Wow, I need to be more active in the kitchen! So much has happened I’m having a hard time deciding what to talk about! I could talk about my trip to
The one most recent issue that I’ve run up against, though, is the conflict between my activism and my family. As I mentioned in my introductory blog entry, my spouse has encountered more direct criticism of my transition and her decision to stay with me than I have. It’s why I use a pseudonym for my activities on the internet, although my picture and home town designation makes it pretty clear, to those who know us, who I am. I feel a strong need to write about and actively work for my, and my community’s, equal rights. I realize my activism may put me at risk, a risk that I feel is necessary. Yet I have to weigh that risk for myself against the involuntary risk my spouse has to shoulder. I spend a lot of time with her. Someone who targets me because they don’t like what I am or what I stand for can easily include her, purposefully or not, into whatever malevolence they wish to perpetrate. Her living is directly affected by my ability to get and keep a job, for instance.

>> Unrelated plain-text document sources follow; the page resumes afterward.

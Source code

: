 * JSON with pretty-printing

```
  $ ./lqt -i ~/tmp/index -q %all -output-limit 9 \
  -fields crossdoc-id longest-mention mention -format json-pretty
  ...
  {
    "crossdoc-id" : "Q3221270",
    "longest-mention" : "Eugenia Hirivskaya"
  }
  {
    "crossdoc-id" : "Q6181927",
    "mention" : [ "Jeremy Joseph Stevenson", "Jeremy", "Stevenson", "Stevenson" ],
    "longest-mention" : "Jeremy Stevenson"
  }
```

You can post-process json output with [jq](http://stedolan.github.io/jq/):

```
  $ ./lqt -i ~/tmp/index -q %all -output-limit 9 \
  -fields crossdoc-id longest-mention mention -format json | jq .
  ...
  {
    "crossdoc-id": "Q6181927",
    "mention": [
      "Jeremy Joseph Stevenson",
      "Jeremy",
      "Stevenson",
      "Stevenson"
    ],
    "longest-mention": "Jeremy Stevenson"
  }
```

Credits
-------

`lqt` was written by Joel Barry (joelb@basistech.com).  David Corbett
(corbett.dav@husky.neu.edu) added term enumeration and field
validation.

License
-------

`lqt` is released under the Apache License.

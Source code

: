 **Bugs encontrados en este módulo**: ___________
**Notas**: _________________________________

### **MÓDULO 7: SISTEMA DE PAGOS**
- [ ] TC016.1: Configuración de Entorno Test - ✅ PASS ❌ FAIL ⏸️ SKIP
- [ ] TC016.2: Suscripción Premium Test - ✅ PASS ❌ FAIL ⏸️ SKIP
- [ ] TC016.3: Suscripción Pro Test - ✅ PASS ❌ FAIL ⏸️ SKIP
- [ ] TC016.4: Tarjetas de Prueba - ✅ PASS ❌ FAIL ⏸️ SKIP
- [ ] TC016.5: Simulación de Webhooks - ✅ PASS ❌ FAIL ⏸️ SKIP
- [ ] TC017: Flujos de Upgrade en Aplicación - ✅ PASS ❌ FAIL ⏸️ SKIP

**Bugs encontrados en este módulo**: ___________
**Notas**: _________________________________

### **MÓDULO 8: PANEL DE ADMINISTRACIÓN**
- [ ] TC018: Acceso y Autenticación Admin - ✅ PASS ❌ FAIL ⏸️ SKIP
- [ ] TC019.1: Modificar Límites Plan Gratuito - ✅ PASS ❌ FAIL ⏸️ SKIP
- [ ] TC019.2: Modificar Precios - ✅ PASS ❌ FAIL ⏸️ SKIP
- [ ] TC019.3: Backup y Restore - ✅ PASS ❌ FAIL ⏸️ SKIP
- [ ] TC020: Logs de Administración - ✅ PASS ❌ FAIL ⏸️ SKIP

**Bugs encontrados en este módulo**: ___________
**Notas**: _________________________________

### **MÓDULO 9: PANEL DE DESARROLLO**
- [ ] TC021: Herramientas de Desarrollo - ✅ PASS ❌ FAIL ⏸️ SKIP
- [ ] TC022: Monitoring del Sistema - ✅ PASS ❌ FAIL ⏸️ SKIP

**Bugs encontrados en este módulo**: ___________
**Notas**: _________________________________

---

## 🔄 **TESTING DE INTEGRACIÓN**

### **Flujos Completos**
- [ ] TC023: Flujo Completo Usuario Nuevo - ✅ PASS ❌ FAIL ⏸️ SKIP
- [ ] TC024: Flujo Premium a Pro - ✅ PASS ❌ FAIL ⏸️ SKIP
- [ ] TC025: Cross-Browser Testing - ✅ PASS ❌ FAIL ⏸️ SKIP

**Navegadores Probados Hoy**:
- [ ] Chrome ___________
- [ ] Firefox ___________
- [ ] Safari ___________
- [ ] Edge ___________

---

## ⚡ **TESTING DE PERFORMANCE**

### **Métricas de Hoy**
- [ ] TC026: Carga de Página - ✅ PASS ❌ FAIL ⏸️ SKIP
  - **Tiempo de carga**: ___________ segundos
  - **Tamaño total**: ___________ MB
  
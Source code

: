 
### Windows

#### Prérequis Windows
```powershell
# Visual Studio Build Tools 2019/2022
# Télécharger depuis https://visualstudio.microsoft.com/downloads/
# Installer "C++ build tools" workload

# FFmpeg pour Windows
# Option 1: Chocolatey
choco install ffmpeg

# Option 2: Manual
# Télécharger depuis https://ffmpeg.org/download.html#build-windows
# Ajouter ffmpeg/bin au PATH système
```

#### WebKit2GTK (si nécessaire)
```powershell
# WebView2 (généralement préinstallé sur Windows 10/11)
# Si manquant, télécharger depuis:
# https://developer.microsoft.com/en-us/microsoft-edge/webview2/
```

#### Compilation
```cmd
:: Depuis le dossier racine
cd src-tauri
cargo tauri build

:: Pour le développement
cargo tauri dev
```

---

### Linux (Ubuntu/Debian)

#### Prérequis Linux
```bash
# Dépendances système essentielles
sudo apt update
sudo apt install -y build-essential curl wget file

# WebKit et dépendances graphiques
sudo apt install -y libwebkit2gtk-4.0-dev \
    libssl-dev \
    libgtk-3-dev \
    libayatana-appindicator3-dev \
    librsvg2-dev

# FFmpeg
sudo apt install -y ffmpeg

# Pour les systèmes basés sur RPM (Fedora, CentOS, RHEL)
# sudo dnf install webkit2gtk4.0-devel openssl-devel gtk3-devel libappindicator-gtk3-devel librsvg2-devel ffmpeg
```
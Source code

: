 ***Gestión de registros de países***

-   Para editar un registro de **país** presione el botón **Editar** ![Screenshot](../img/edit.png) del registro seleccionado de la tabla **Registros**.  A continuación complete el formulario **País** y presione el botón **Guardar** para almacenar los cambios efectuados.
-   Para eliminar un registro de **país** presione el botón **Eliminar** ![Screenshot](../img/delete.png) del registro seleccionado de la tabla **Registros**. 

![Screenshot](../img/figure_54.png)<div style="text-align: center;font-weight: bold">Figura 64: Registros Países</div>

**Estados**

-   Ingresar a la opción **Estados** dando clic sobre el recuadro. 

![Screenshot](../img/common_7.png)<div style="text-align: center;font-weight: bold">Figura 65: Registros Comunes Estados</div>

Another issue is that my spouse has cerebral palsy. She does quite well, only needing a wheelchair outside the house, and does an amazing job keeping things running here on the home front. In her eyes, my responsibility to her is sometimes compromised if my activism takes me away from home. She’s right, I think, although she is a very capable woman (has always had to be, to deal with the like of me!) my first responsibility, willingly and lovingly accepted, is to her. Even though she is a member of the trans community, as a “significant other,” and the issues I work on: non-discrimination laws and marriage equality, affect her in profound ways she seems more inclined to take a role in the deep background and wishes I would do the same. She certainly wishes I would at least shut up about it once in awhile!
I can't, though. I can't shut up about how trans people and the rest of the GLBT community are treated in this country.